James Hillman, the third of four children of Julian Hillman, a hotelier, and his wife, Madeleine, was born on April 12, 1926, in a room at one of his father’s properties, the Breakers Hotel in Atlantic City. His mother ran an accessory shop.
After high school, James attended the School of Foreign Service at Georgetown University for two years before joining the Navy’s Hospital Corps in 1944. He studied English literature in Paris at the Sorbonne and graduated with honors from Trinity College in Dublin with a degree in mental and moral science.
But it was when he moved to Zurich and enrolled at the C. G. Jung Institute, in 1953, that his imagination took flight. After 10 years as the director of studies there, he zigzagged between Europe and the United States, writing, giving lectures, editing a Jungian journal and, in 1978, landing at the University of Dallas as graduate dean. There he helped found the Dallas Institute of Humanities and Culture.
He wrote more than 20 books and was a sought-after speaker, often drawing a full house, delivering the Terry lectures at Yale and others at Harvard and Princeton, and appearing regularly in Switzerland, Italy and India, as well as at annual symposiums at Pacifica Graduate Institute in Carpinteria, Calif., which houses his papers.
Once, early in his career, an editor rejected one of his manuscripts, saying it would “set psychology back 300 years,” according to Dick Russell, who is writing a two-volume biography, “The Life and Ideas of James Hillman,” due out next year. “He just loved hearing that,” Mr. Russell said, “because that’s exactly what he wanted to do.”
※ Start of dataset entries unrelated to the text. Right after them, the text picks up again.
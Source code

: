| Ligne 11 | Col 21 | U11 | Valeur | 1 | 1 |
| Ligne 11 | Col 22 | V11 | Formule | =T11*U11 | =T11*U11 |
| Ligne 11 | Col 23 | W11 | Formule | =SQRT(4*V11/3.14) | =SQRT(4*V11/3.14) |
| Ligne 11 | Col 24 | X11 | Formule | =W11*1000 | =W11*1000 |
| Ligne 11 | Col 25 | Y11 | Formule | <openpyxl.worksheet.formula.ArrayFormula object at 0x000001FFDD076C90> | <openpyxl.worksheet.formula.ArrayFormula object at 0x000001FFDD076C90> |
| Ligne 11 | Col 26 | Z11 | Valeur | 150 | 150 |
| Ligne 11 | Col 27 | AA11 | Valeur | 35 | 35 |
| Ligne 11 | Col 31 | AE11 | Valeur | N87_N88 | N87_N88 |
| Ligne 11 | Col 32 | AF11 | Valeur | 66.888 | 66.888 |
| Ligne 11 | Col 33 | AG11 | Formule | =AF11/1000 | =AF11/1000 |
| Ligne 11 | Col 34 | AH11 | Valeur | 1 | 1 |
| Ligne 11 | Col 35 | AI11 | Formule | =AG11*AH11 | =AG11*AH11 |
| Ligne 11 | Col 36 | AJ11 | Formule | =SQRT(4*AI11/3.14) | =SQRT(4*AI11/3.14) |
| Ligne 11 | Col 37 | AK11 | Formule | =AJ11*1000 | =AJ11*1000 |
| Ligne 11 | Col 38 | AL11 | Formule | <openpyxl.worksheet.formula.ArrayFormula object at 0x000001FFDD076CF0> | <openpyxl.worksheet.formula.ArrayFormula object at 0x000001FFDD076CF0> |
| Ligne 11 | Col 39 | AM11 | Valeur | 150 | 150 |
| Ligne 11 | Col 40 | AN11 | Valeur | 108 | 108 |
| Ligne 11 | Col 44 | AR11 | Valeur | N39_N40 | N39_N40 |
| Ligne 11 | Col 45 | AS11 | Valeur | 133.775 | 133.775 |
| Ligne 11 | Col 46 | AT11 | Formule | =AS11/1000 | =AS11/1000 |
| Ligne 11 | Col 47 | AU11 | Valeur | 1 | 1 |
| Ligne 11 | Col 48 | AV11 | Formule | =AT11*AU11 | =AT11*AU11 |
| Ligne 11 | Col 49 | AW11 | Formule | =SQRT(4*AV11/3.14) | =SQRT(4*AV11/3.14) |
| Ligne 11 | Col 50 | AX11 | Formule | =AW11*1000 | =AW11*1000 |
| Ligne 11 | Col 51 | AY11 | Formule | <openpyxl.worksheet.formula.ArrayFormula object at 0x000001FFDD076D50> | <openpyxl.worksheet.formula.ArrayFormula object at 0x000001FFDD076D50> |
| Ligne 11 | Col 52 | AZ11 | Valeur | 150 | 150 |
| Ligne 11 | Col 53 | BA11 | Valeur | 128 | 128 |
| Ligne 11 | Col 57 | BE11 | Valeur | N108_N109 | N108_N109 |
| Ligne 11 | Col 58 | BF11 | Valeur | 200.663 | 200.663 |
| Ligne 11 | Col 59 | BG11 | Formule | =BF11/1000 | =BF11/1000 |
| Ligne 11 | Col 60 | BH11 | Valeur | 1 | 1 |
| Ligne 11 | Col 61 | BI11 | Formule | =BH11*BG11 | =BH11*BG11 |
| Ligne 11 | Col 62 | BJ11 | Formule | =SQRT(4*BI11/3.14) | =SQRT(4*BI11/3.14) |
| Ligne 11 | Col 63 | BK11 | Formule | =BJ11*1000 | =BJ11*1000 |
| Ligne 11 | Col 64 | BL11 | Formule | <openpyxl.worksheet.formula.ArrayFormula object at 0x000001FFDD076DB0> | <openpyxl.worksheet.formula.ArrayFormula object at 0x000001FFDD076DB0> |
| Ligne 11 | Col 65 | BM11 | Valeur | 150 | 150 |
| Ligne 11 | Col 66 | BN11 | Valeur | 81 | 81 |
Mr. Hillman was married three times. Besides his wife, Ms. McLean-Hillman, an artist, he is survived by four children from his first marriage: Julia Hillman of Woodstock, Conn.; Carola Hillman of St. Gallen, Switzerland; Susanne Hillman of Zurich; and Laurence Hillman of St. Louis; as well as two sisters, Sue Becker and Sybil Pike, and a brother, Joel.
“Some people in desperation have turned to witchcraft, magic and occultism, to drugs and madness, anything to rekindle imagination and find a world ensouled,” Mr. Hillman wrote in 1976. “But these reactions are not enough. What is needed is a revisioning, a fundamental shift of perspective out of that soulless predicament we call modern consciousness.”